[Source texts of formatted documents]
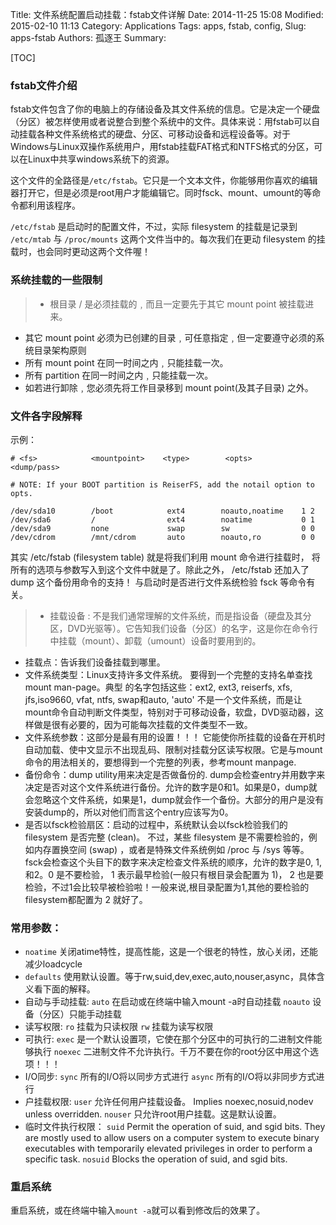 Title: 文件系统配置启动挂载：fstab文件详解
Date: 2014-11-25 15:08
Modified: 2015-02-10 11:13
Category: Applications
Tags: apps, fstab, config,
Slug: apps-fstab
Authors: 孤逐王
Summary:

[TOC]

### fstab文件介绍

fstab文件包含了你的电脑上的存储设备及其文件系统的信息。它是决定一个硬盘（分区）被怎样使用或者说整合到整个系统中的文件。具体来说：用fstab可以自动挂载各种文件系统格式的硬盘、分区、可移动设备和远程设备等。对于Windows与Linux双操作系统用户，用fstab挂载FAT格式和NTFS格式的分区，可以在Linux中共享windows系统下的资源。

这个文件的全路径是`/etc/fstab`。它只是一个文本文件，你能够用你喜欢的编辑器打开它，但是必须是root用户才能编辑它。同时fsck、mount、umount的等命令都利用该程序。

`/etc/fstab` 是启动时的配置文件，不过，实际 filesystem 的挂载是记录到 `/etc/mtab` 与 `/proc/mounts` 这两个文件当中的。每次我们在更动 filesystem 的挂载时，也会同时更动这两个文件喔！

### 系统挂载的一些限制

>- 根目录 / 是必须挂载的﹐而且一定要先于其它 mount point 被挂载进来。
-  其它 mount point 必须为已创建的目录﹐可任意指定﹐但一定要遵守必须的系统目录架构原则
- 所有 mount point 在同一时间之内﹐只能挂载一次。
- 所有 partition 在同一时间之内﹐只能挂载一次。
- 如若进行卸除﹐您必须先将工作目录移到 mount point(及其子目录) 之外。

### 文件各字段解释

示例：

```
# <fs>            <mountpoint>    <type>        <opts>        <dump/pass>

# NOTE: If your BOOT partition is ReiserFS, add the notail option to opts.

/dev/sda10        /boot            ext4        noauto,noatime    1 2
/dev/sda6         /                ext4        noatime           0 1
/dev/sda9         none             swap        sw                0 0
/dev/cdrom        /mnt/cdrom       auto        noauto,ro         0 0
```

其实 /etc/fstab (filesystem table) 就是将我们利用 mount 命令进行挂载时， 将所有的选项与参数写入到这个文件中就是了。除此之外， /etc/fstab 还加入了 dump 这个备份用命令的支持！ 与启动时是否进行文件系统检验 fsck 等命令有关。

> - <file systems> 挂载设备 : 不是我们通常理解的文件系统，而是指设备（硬盘及其分区，DVD光驱等）。它告知我们设备（分区）的名字，这是你在命令行中挂载（mount）、卸载（umount）设备时要用到的。
- <mountpoint> 挂载点：告诉我们设备挂载到哪里。
- <type> 文件系统类型：Linux支持许多文件系统。 要得到一个完整的支持名单查找mount man-page。典型 的名字包括这些：ext2, ext3, reiserfs, xfs, jfs,iso9660, vfat, ntfs, swap和auto, 'auto' 不是一个文件系统，而是让mount命令自动判断文件类型，特别对于可移动设备，软盘，DVD驱动器，这样做是很有必要的，因为可能每次挂载的文件类型不一致。
- <opts> 文件系统参数：这部分是最有用的设置！！！ 它能使你所挂载的设备在开机时自动加载、使中文显示不出现乱码、限制对挂载分区读写权限。它是与mount命令的用法相关的，要想得到一个完整的列表，参考mount manpage.
- <dump> 备份命令：dump utility用来决定是否做备份的.  dump会检查entry并用数字来决定是否对这个文件系统进行备份。允许的数字是0和1。如果是0，dump就会忽略这个文件系统，如果是1，dump就会作一个备份。大部分的用户是没有安装dump的，所以对他们而言<dump>这个entry应该写为0。
- <pass> 是否以fsck检验扇区：启动的过程中，系统默认会以fsck检验我们的 filesystem 是否完整 (clean)。 不过，某些 filesystem 是不需要检验的，例如内存置换空间 (swap) ，或者是特殊文件系统例如 /proc 与 /sys 等等。fsck会检查这个头目下的数字来决定检查文件系统的顺序，允许的数字是0, 1, 和2。0 是不要检验， 1 表示最早检验(一般只有根目录会配置为 1)， 2 也是要检验，不过1会比较早被检验啦！一般来说,根目录配置为1,其他的要检验的filesystem都配置为 2 就好了。

### <opts>常用参数：

- `noatime` 关闭atime特性，提高性能，这是一个很老的特性，放心关闭，还能减少loadcycle
- `defaults` 使用默认设置。等于rw,suid,dev,exec,auto,nouser,async，具体含义看下面的解释。
- 自动与手动挂载:
`auto` 在启动或在终端中输入mount -a时自动挂载
`noauto` 设备（分区）只能手动挂载
- 读写权限:
`ro` 挂载为只读权限
`rw` 挂载为读写权限
- 可执行:
`exec` 是一个默认设置项，它使在那个分区中的可执行的二进制文件能够执行
`noexec` 二进制文件不允许执行。千万不要在你的root分区中用这个选项！！！
- I/O同步:
`sync` 所有的I/O将以同步方式进行
`async` 所有的I/O将以非同步方式进行
- 户挂载权限:
`user` 允许任何用户挂载设备。 Implies noexec,nosuid,nodev unless overridden.
`nouser` 只允许root用户挂载。这是默认设置。
- 临时文件执行权限：
`suid` Permit the operation of suid, and sgid bits. They are mostly used to allow users on a computer system to execute binary executables with temporarily elevated privileges in order to perform a specific task.
`nosuid` Blocks the operation of suid, and sgid bits.

### 重启系统

重启系统，或在终端中输入`mount -a`就可以看到修改后的效果了。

[What you should do]:
Return every line above verbatim, pictures excluded.

[Exercise result]:
 Title: 文件系统配置启动挂载：fstab文件详解
Date: 2014-11-25 15:08
Modified: 2015-02-10 11:13
Category: Applications
Tags: apps, fstab, config,
Slug: apps-fstab
Authors: 孤逐王
Summary:

[TOC]

### fstab文件介绍

fstab文件包含了你的电脑上的存储设备及其文件系统的信息。它是决定一个硬盘（分区）被怎样使用或者说整合到整个系统中的文件。具体来说：用fstab可以自动挂载各种文件系统格式的硬盘、分区、可移动设备和远程设备等。对于Windows与Linux双操作系统用户，用fstab挂载FAT格式和NTFS格式的分区，可以在Linux中共享windows系统下的资源。

这个文件的全路径是`/etc/fstab`。它只是一个文本文件，你能够用你喜欢的编辑器打开它，但是必须是root用户才能编辑它。同时fsck、mount、umount的等命令都利用该程序。

`/etc/fstab` 是启动时的配置文件，不过，实际 filesystem 的挂载是记录到 `/etc/mtab` 与 `/proc/mounts` 这两个文件当中的。每次我们在更动 filesystem 的挂载时，也会同时更动这两个文件喔！

### 系统挂载的一些限制

>- 根目录 / 是必须挂载的﹐而且一定要先于其它 mount point 被挂载进来。
-  其它 mount point 必须为已创建的目录﹐可任意指定﹐但一定要遵守必须的系统目录架构原则
- 所有 mount point 在同一时间之内﹐只能挂载一次。
- 所有 partition 在同一时间之内﹐只能挂载一次。
- 如若进行卸除﹐您必须先将工作目录移到 mount point(及其子目录) 之外。

### 文件各字段解释

示例：

```
# <fs>            <mountpoint>    <type>        <opts>        <dump/pass>

# NOTE: If your BOOT partition is ReiserFS, add the notail option to opts.

/dev/sda10        /boot            ext4        noauto,noatime    1 2
/dev/sda6         /                ext4        noatime           0 1
/dev/sda9         none             swap        sw                0 0
/dev/cdrom        /mnt/cdrom       auto        noauto,ro         0 0
```

其实 /etc/fstab (filesystem table) 就是将我们利用 mount 命令进行挂载时， 将所有的选项与参数写入到这个文件中就是了。除此之外， /etc/fstab 还加入了 dump 这个备份用命令的支持！ 与启动时是否进行文件系统检验 fsck 等命令有关。

> - <file systems> 挂载设备 : 不是我们通常理解的文件系统，而是指设备（硬盘及其分区，DVD光驱等）。它告知我们设备（分区）的名字，这是你在命令行中挂载（mount）、卸载（umount）设备时要用到的。
- <mountpoint> 挂载点：告诉我们设备挂载到哪里。
- <type> 文件系统类型：Linux支持许多文件系统。 要得到一个完整的支持名单查找mount man-page。典型 的名字包括这些：ext2, ext3, reiserfs, xfs, jfs,iso9660, vfat, ntfs, swap和auto, 'auto' 不是一个文件系统，而是让mount命令自动判断文件类型，特别对于可移动设备，软盘，DVD驱动器，这样做是很有必要的，因为可能每次挂载的文件类型不一致。
- <opts> 文件系统参数：这部分是最有用的设置！！！ 它能使你所挂载的设备在开机时自动加载、使中文显示不出现乱码、限制对挂载分区读写权限。它是与mount命令的用法相关的，要想得到一个完整的列表，参考mount manpage.
- <dump> 备份命令：dump utility用来决定是否做备份的.  dump会检查entry并用数字来决定是否对这个文件系统进行备份。允许的数字是0和1。如果是0，dump就会忽略这个文件系统，如果是1，dump就会作一个备份。大部分的用户是没有安装dump的，所以对他们而言<dump>这个entry应该写为0。
- <pass> 是否以fsck检验扇区：启动的过程中，系统默认会以fsck检验我们的 filesystem 是否完整 (clean)。 不过，某些 filesystem 是不需要检验的，例如内存置换空间 (swap) ，或者是特殊文件系统例如 /proc 与 /sys 等等。fsck会检查这个头目下的数字来决定检查文件系统的顺序，允许的数字是0, 1, 和2。0 是不要检验， 1 表示最早检验(一般只有根目录会配置为 1)， 2 也是要检验，不过1会比较早被检验啦！一般来说,根目录配置为1,其他的要检验的filesystem都配置为 2 就好了。

### <opts>常用参数：

- `noatime` 关闭atime特性，提高性能，这是一个很老的特性，放心关闭，还能减少loadcycle
- `defaults` 使用默认设置。等于rw,suid,dev,exec,auto,nouser,async，具体含义看下面的解释。
- 自动与手动挂载:
`auto` 在启动或在终端中输入mount -a时自动挂载
`noauto` 设备（分区）只能手动挂载
- 读写权限:
`ro` 挂载为只读权限
`rw` 挂载为读写权限
- 可执行:
`exec` 是一个默认设置项，它使在那个分区中的可执行的二进制文件能够执行
`noexec` 二进制文件不允许执行。千万不要在你的root分区中用这个选项！！！
- I/O同步:
`sync` 所有的I/O将以同步方式进行
`async` 所有的I/O将以非同步方式进行
- 户挂载权限:
`user` 允许任何用户挂载设备。 Implies noexec,nosuid,nodev unless overridden.
`nouser` 只允许root用户挂载。这是默认设置。
- 临时文件执行权限：
`suid` Permit the operation of suid, and sgid bits. They are mostly used to allow users on a computer system to execute binary executables with temporarily elevated privileges in order to perform a specific task.
`nosuid` Blocks the operation of suid, and sgid bits.

### 重启系统

重启系统，或在终端中输入`mount -a`就可以看到修改后的效果了。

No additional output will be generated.